I recommend doing the native support first and getting it working before
worrying about multi-arch support.  Move on to the Testing section below
and iron out kinks in your native support first, then come back here.

If your platform is biarch, supporting both native 64-bit processes and
also 32-bit processes, you need to do some more work to support debugging
32-bit processes with utrace, and to support 32-bit processes that use
ptrace to debug other 32-bit processes.  If an arch supports more than two
alternative kinds of processes, you just need to repeat the work once for
each additional flavor after the main "native" flavor of the arch.

The existing ports for powerpc, s390x, x86_64, ia64, and sparc64 all
include biarch support.  You can look at their code for examples.

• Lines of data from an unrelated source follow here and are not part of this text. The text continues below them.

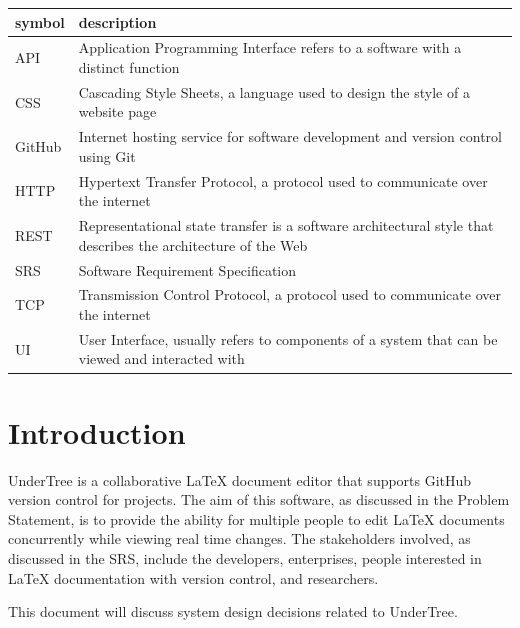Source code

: \documentclass[12pt, titlepage]{article}
\begin{document}
	\renewcommand{\arraystretch}{1.2}
	\begin{table}[H]
		\small
		\centering
		\begin{tabular}{l p{15cm}} 
			\toprule		
			\textbf{symbol} & \textbf{description}\\
			\midrule
			API & Application Programming Interface refers to a software with a distinct function\\
			CSS & Cascading Style Sheets, a language used to design the style of a website page\\
			GitHub & Internet hosting service for software development and version control using Git\\
			HTTP & Hypertext Transfer Protocol, a protocol used to communicate over the internet\\
			REST & Representational state transfer is a software architectural style that describes the architecture of the Web\\
			SRS & Software Requirement Specification\\
			TCP & Transmission Control Protocol, a protocol used to communicate over the internet\\
			UI & User Interface, usually refers to components of a system that can be viewed and interacted with\\
			\bottomrule
		\end{tabular}
	\end{table}
	
	\newpage
	
	\tableofcontents
	
	\newpage
	
	\listoftables
	
	\listoffigures
	
	\newpage
	
	
	\section{Introduction}
	UnderTree is a collaborative LaTeX document editor that supports GitHub version control for projects. The aim of this software, as discussed in the Problem Statement, is to provide the ability for multiple people to edit LaTeX documents concurrently while viewing real time changes. The stakeholders involved, as discussed in the SRS, include the developers, enterprises, people interested in LaTeX documentation with version control, and researchers.
	
	This document will discuss system design decisions related to UnderTree.
	
\end{document}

1. biarch tracehook support.

   The tracehook_abort_syscall, tracehook_syscall_callno, and
   tracehook_syscall_retval functions need to do the right thing with the
   struct pt_regs from either a 32-bit or a 64-bit task.  If the registers
   are not used the same way for the syscall number and return value
   between different kinds of user threads, they need to be check for the
   flavor.  Let me know if you need more than just the struct pt_regs for
   this, I can change the signatures to pass the task_struct too if need be.

2. biarch regset support.

   If there are different kinds of user threads, like 32-bit and 64-bit, then
   each one is described by a different struct utrace_regset_view.

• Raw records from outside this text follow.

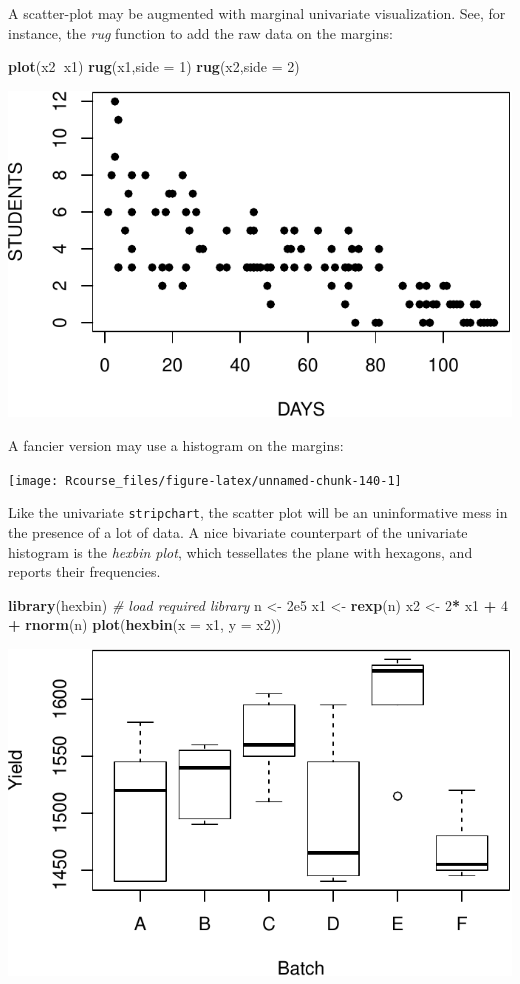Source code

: \documentclass[]{book}
\newenvironment{Shaded}{\begin{snugshade}}{\end{snugshade}}
\newcommand{\KeywordTok}[1]{\textcolor[rgb]{0.13,0.29,0.53}{\textbf{#1}}}
\newcommand{\DataTypeTok}[1]{\textcolor[rgb]{0.13,0.29,0.53}{#1}}
\newcommand{\DecValTok}[1]{\textcolor[rgb]{0.00,0.00,0.81}{#1}}
\newcommand{\FloatTok}[1]{\textcolor[rgb]{0.00,0.00,0.81}{#1}}
\newcommand{\StringTok}[1]{\textcolor[rgb]{0.31,0.60,0.02}{#1}}
\newcommand{\CommentTok}[1]{\textcolor[rgb]{0.56,0.35,0.01}{\textit{#1}}}
\newcommand{\OperatorTok}[1]{\textcolor[rgb]{0.81,0.36,0.00}{\textbf{#1}}}
\newcommand{\NormalTok}[1]{#1}
\theoremstyle{definition}
\theoremstyle{definition}
\theoremstyle{definition}
\theoremstyle{remark}
\begin{document}
A scatter-plot may be augmented with marginal univariate visualization.
See, for instance, the \emph{rug} function to add the raw data on the
margins:

\begin{Shaded}
\begin{Highlighting}[]
\KeywordTok{plot}\NormalTok{(x2}\OperatorTok{~}\NormalTok{x1)}
\KeywordTok{rug}\NormalTok{(x1,}\DataTypeTok{side =} \DecValTok{1}\NormalTok{)}
\KeywordTok{rug}\NormalTok{(x2,}\DataTypeTok{side =} \DecValTok{2}\NormalTok{)}
\end{Highlighting}
\end{Shaded}

\includegraphics[width=0.5\linewidth]{Rcourse_files/figure-latex/unnamed-chunk-139-1}

A fancier version may use a histogram on the margins:

\texttt{[image: Rcourse\_files/figure-latex/unnamed-chunk-140-1]}

Like the univariate \texttt{stripchart}, the scatter plot will be an
uninformative mess in the presence of a lot of data. A nice bivariate
counterpart of the univariate histogram is the \emph{hexbin plot}, which
tessellates the plane with hexagons, and reports their frequencies.

\begin{Shaded}
\begin{Highlighting}[]
\KeywordTok{library}\NormalTok{(hexbin) }\CommentTok{# load required library}
\NormalTok{n <-}\StringTok{ }\FloatTok{2e5}
\NormalTok{x1 <-}\StringTok{ }\KeywordTok{rexp}\NormalTok{(n)}
\NormalTok{x2 <-}\StringTok{ }\DecValTok{2}\OperatorTok{*}\StringTok{ }\NormalTok{x1 }\OperatorTok{+}\StringTok{ }\DecValTok{4} \OperatorTok{+}\StringTok{ }\KeywordTok{rnorm}\NormalTok{(n)}
\KeywordTok{plot}\NormalTok{(}\KeywordTok{hexbin}\NormalTok{(}\DataTypeTok{x =}\NormalTok{ x1, }\DataTypeTok{y =}\NormalTok{ x2))}
\end{Highlighting}
\end{Shaded}

\includegraphics[width=0.5\linewidth]{Rcourse_files/figure-latex/unnamed-chunk-141-1}
\end{document}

   This is like #2 above all over again, but matching the regset layouts that
   a native 32-bit kernel would present as the single regset_view available.
   There is existing code in arch/foo/kernel/ptrace.c under CONFIG_COMPAT, or
   another appropriate place (e.g. arch/x86_64/ia32/ptrace32.c), that you'll
   start with, just as you used the old native arch ptrace code for the
   native regset support.

   Define and populate a second utrace_regset_view someplace.  There is
   probably some commonality in the hooks, like the FPU state is often the
   same between 32 and 64, so it may make sense to define them all together
   in arch/foo/kernel/ptrace.c with some parts inside #ifdef CONFIG_COMPAT.
   Make the utrace_native_view function return the struct utrace_regset_view
   corresponding to the mode that its argument task_struct is running in.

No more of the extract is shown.